Modernising mental health services remains one of this Governments core national priorities. Medium secure mental health services are a key element of the forensic mental health system. For patients, these services are an important part of an integrated pathway, when they need care and treatment in a secure environment. The
number of patients who will need this sort of treatment is only a small proportion of patients with mental health problems. However, it is essential for those who do need this treatment that they receive compassionate, beneficial and safe services.
The Minister for Borders and Immigration (Mr. Liam Byrne): I am today announcing changes to juxtaposed control zones for the new Eurostar Terminals at St. Pancras and Ebbsfleet International. Juxtaposed controls have been highly successful in reducing the dangerous and illegal crossing of the Channel. The changes in location of the control zone from Waterloo to St. Pancras and a new zone at Ebbsfleet International will take place when Eurostar moves its operations in November.

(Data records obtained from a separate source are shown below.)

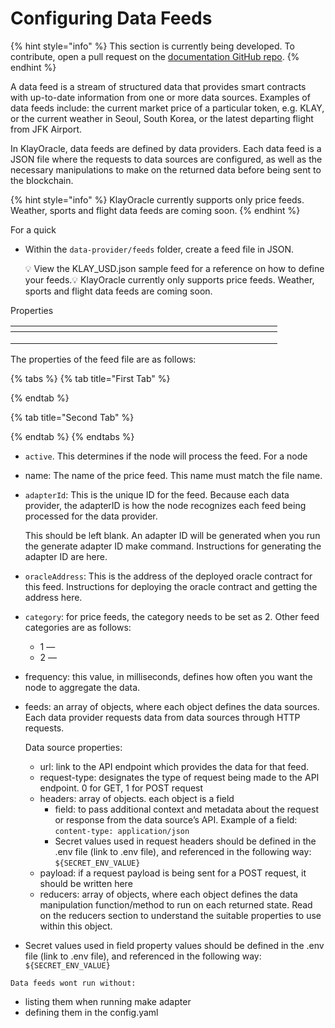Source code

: # Configuring Data Feeds

{% hint style="info" %}
This section is currently being developed. To contribute, open a pull request on the [documentation GitHub repo](https://github.com/KlayOracle/klayoracle-docs).
{% endhint %}

A data feed is a stream of structured data that provides smart contracts with up-to-date information from one or more data sources. Examples of data feeds include: the current market price of a particular token, e.g. KLAY, or the current weather in Seoul, South Korea, or the latest departing flight from JFK Airport.

In KlayOracle, data feeds are defined by data providers. Each data feed is a JSON file where the requests to data sources are configured, as well as the necessary manipulations to make on the returned data before being sent to the blockchain.

{% hint style="info" %}
KlayOracle currently supports only price feeds. Weather, sports and flight data feeds are coming soon.
{% endhint %}

For a quick&#x20;

*   Within the `data-provider/feeds` folder, create a feed file in JSON.

    💡 View the KLAY\_USD.json sample feed for a reference on how to define your feeds.💡 KlayOracle currently only supports price feeds. Weather, sports and flight data feeds are coming soon.

Properties

<table><thead><tr><th width="395"></th><th></th></tr></thead><tbody><tr><td></td><td></td></tr><tr><td></td><td></td></tr><tr><td></td><td></td></tr></tbody></table>

The properties of the feed file are as follows:

{% tabs %}
{% tab title="First Tab" %}

{% endtab %}

{% tab title="Second Tab" %}

{% endtab %}
{% endtabs %}

* `active`. This determines if the node will process the feed. For a node
* name: The name of the price feed. This name must match the file name.
*   `adapterId`: This is the unique ID for the feed. Because each data provider, the adapterID is how the node recognizes each feed being processed for the data provider.

    This should be left blank. An adapter ID will be generated when you run the generate adapter ID make command. Instructions for generating the adapter ID are here.
* `oracleAddress`: This is the address of the deployed oracle contract for this feed. Instructions for deploying the oracle contract and getting the address here.
* `category`: for price feeds, the category needs to be set as 2. Other feed categories are as follows:
  * 1 —
  * 2 —
* frequency: this value, in milliseconds, defines how often you want the node to aggregate the data.
*   feeds: an array of objects, where each object defines the data sources. Each data provider requests data from data sources through HTTP requests.

    Data source properties:

    * url: link to the API endpoint which provides the data for that feed.
    * request-type: designates the type of request being made to the API endpoint. 0 for GET, 1 for POST request
    * headers: array of objects. each object is a field
      * field: to pass additional context and metadata about the request or response from the data source’s API. Example of a field: `content-type: application/json`
      * Secret values used in request headers should be defined in the .env file (link to .env file), and referenced in the following way: `${SECRET_ENV_VALUE}`
    * payload: if a request payload is being sent for a POST request, it should be written here
    * reducers: array of objects, where each object defines the data manipulation function/method to run on each returned state. Read on the reducers section to understand the suitable properties to use within this object.
* Secret values used in field property values should be defined in the .env file (link to .env file), and referenced in the following way: `${SECRET_ENV_VALUE}`



`Data feeds wont run without:`

* listing them when running make adapter
* defining them in the config.yaml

In line with the Governments strategic objective to strengthen our borders, this will allow us to continue work jointly with our French and Belgian partners to protect our borders against the threats from illegal immigration.
The Sangatte Protocol 1991 and the Additional Protocol to the Sangatte Protocol 2000, given effect by the Channel Tunnel (International Arrangements) Order 1993, provide the basis for juxtaposed controls at Eurostar terminals for trains travelling between France and the UK. A tripartite agreement between France, Belgium and the UK of 1993, a protocol to that agreement and administrative arrangements made pursuant to that instrument in 2004 provide the basis for juxtaposed controls in respect of trains travelling between Belgium and the UK (via France) via the channel tunnel. These are given effect by the Channel Tunnel (Miscellaneous Provisions) Order 1994. Secondary legislation is to be laid before Parliament to make the necessary provision for the new control zones at St Pancras and Ebbsfleet International and to remove the control zone at Waterloo International. Copies of the amended international agreements will be available in the House Libraries.
The Secretary of State for International Development (Mr. Douglas Alexander): The Office of the UN High Commissioner for Refugees (UNHCR) has an essential role to play in delivering protection and assistance to refugees, ensuring an effective response to the needs of people displaced from their homes by conflict, and finding and promoting durable solutions to their plight.